Throughout the history of humanity, we have ping-ponged between two ideas about our relationship with nature: that we are a part of it, and that we are separate from it. In this oscillating narrative, we have also engaged in what can feel like a multi-generational struggle with the natural world, at times believing we can subjugate and control it, and at others seeking to understand its rhythms and harmonies in order to live within its bounds and benefit from its gifts.

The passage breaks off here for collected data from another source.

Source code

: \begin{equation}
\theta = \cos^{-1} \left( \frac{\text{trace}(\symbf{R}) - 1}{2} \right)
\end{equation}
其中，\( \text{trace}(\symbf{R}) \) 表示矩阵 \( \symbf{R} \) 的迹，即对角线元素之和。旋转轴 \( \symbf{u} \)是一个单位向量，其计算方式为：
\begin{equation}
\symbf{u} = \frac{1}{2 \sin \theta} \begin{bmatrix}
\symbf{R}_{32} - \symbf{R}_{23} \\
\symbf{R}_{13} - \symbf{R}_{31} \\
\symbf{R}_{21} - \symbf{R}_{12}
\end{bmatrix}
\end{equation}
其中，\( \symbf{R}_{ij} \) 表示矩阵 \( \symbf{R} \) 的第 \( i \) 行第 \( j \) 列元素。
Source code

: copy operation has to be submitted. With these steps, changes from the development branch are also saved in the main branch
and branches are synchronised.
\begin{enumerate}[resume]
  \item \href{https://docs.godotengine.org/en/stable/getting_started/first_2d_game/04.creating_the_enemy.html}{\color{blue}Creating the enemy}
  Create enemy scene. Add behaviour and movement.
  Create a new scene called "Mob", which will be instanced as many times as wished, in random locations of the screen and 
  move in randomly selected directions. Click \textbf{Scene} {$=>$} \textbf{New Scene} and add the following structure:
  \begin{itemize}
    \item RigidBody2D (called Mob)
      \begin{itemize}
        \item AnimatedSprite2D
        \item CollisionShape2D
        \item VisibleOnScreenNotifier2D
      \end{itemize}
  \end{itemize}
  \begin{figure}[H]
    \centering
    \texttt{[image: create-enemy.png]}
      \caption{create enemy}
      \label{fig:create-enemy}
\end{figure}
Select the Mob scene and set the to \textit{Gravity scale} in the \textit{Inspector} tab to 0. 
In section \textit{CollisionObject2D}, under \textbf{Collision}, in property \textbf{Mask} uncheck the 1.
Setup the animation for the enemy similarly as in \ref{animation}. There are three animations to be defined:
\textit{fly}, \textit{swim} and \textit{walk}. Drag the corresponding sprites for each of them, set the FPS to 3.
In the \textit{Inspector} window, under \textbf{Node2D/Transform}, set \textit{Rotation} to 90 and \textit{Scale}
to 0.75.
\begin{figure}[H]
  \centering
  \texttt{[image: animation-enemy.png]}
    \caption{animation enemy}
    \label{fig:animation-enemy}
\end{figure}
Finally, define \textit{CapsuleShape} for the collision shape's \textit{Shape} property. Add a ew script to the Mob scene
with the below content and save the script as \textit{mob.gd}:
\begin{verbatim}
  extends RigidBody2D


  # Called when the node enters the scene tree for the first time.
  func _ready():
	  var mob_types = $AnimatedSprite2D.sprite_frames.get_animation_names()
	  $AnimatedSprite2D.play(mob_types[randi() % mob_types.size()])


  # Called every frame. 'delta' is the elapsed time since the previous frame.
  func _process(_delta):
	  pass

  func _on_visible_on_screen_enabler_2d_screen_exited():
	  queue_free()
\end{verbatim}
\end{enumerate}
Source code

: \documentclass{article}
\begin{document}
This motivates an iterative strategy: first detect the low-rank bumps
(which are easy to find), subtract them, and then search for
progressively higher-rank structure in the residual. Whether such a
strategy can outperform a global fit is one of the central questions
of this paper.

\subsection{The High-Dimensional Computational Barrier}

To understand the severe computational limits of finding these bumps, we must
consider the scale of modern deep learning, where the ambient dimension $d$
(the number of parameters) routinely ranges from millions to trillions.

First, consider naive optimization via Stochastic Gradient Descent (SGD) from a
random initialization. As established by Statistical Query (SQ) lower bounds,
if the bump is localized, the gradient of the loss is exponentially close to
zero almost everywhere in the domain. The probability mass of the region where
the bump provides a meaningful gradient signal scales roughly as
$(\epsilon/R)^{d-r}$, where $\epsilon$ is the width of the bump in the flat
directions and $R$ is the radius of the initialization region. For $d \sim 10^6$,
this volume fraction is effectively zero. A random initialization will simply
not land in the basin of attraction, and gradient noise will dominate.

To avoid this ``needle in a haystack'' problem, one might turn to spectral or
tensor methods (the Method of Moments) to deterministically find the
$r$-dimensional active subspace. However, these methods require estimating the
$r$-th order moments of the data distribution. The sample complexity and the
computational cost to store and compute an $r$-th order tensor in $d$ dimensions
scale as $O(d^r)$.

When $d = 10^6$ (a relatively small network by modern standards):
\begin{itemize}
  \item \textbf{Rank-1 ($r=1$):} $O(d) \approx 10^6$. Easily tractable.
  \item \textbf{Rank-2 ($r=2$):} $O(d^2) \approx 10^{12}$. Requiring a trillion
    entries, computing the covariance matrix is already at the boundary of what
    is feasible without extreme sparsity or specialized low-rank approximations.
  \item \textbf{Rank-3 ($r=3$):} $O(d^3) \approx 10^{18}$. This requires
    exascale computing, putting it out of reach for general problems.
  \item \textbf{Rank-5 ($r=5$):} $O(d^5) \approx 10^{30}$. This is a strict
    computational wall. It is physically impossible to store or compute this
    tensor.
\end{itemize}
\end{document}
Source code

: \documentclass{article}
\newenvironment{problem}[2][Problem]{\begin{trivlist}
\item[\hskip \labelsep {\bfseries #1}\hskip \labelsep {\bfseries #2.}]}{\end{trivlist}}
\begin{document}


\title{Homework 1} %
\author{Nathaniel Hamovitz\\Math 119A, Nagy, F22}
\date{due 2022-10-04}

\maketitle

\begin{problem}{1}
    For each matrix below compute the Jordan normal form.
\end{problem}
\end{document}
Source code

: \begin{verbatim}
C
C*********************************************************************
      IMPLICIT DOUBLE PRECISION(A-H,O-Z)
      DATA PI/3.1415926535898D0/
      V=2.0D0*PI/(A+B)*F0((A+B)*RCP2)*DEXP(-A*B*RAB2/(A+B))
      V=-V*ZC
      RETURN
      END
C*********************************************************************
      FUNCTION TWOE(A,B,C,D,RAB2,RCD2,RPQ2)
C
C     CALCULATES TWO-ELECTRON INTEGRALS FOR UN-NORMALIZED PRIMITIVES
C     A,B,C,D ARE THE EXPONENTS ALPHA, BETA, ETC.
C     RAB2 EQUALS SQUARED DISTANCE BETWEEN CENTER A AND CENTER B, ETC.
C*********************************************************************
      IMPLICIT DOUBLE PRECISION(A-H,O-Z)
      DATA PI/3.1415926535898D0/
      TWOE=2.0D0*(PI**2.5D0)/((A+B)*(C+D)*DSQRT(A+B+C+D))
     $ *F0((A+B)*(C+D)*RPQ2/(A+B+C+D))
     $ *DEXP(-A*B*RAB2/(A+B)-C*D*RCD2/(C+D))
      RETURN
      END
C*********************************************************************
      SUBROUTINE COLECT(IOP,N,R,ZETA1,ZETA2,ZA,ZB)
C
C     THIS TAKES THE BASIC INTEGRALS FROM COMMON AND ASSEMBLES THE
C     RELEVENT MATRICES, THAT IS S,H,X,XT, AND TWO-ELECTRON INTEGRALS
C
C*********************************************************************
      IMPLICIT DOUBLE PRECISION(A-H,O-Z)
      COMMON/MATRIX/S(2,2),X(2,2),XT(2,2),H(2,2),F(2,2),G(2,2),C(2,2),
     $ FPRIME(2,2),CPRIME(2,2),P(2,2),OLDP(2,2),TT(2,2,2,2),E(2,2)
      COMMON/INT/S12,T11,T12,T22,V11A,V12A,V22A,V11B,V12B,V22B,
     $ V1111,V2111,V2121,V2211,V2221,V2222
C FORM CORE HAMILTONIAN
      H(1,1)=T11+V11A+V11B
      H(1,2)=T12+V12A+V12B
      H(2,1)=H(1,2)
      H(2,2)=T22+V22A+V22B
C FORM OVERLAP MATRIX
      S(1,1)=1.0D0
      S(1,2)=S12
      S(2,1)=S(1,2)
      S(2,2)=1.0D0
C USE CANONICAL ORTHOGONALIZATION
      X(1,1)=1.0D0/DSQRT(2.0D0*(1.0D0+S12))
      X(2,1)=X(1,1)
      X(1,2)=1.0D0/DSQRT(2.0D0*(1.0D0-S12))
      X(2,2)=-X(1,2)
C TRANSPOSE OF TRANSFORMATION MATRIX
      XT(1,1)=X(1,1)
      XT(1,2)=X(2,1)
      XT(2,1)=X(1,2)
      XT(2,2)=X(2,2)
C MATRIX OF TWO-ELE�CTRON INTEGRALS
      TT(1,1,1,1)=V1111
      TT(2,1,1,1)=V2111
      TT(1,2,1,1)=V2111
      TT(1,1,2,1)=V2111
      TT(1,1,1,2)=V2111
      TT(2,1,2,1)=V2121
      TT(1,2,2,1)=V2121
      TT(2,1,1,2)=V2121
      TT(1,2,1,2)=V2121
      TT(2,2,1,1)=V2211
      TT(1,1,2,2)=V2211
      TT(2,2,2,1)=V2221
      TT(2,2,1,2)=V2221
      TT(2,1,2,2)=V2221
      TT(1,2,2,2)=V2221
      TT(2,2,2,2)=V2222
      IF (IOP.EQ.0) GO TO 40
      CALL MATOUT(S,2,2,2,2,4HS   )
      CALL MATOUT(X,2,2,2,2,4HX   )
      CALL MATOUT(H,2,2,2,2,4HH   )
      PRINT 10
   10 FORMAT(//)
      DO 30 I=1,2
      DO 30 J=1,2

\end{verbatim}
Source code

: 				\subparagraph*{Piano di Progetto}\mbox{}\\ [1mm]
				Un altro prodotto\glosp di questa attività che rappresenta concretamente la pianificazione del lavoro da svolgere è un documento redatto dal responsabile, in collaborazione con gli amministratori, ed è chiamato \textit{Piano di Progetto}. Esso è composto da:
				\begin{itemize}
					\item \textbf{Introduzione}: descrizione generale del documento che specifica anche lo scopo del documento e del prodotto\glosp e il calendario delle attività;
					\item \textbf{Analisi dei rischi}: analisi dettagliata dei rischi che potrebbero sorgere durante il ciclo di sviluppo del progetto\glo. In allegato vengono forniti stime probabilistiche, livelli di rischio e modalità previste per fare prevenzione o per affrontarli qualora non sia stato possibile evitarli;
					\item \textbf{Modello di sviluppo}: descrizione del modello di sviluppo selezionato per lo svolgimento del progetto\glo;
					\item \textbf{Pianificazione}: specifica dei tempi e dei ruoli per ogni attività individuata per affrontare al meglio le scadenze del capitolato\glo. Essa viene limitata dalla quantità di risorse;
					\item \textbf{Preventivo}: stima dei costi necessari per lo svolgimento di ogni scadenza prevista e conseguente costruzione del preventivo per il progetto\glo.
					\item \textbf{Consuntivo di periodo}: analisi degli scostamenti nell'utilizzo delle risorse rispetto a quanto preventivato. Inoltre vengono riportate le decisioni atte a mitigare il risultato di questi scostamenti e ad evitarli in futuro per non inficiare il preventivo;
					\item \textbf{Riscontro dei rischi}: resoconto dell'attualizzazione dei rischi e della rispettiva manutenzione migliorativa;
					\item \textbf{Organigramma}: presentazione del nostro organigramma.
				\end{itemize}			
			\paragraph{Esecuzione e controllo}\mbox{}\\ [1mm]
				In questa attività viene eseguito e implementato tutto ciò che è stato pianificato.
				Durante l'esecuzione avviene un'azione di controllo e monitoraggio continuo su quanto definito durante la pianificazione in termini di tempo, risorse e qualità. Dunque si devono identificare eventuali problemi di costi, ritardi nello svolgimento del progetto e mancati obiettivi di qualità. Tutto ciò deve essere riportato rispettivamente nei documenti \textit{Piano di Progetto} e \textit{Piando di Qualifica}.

This album traces several moments in that evolving relationship, juxtaposing works shaped by Romanticism and Transcendentalism with contemporary responses to humanity’s environmental crisis. In the nineteenth and early twentieth centuries, nature was often understood as mysterious, sublime, and morally instructive. A place where human beings could recognize their smallness, reflect on their inner lives, and find refuge from an increasingly industrialized world. The music and poetry of that era stand in sharp contrast to our present moment, in which humanity’s confidence in its power to master the environment has revealed itself as dangerously misplaced. The fragile balance we once observed has been disrupted, with consequences that are no longer abstract or distant.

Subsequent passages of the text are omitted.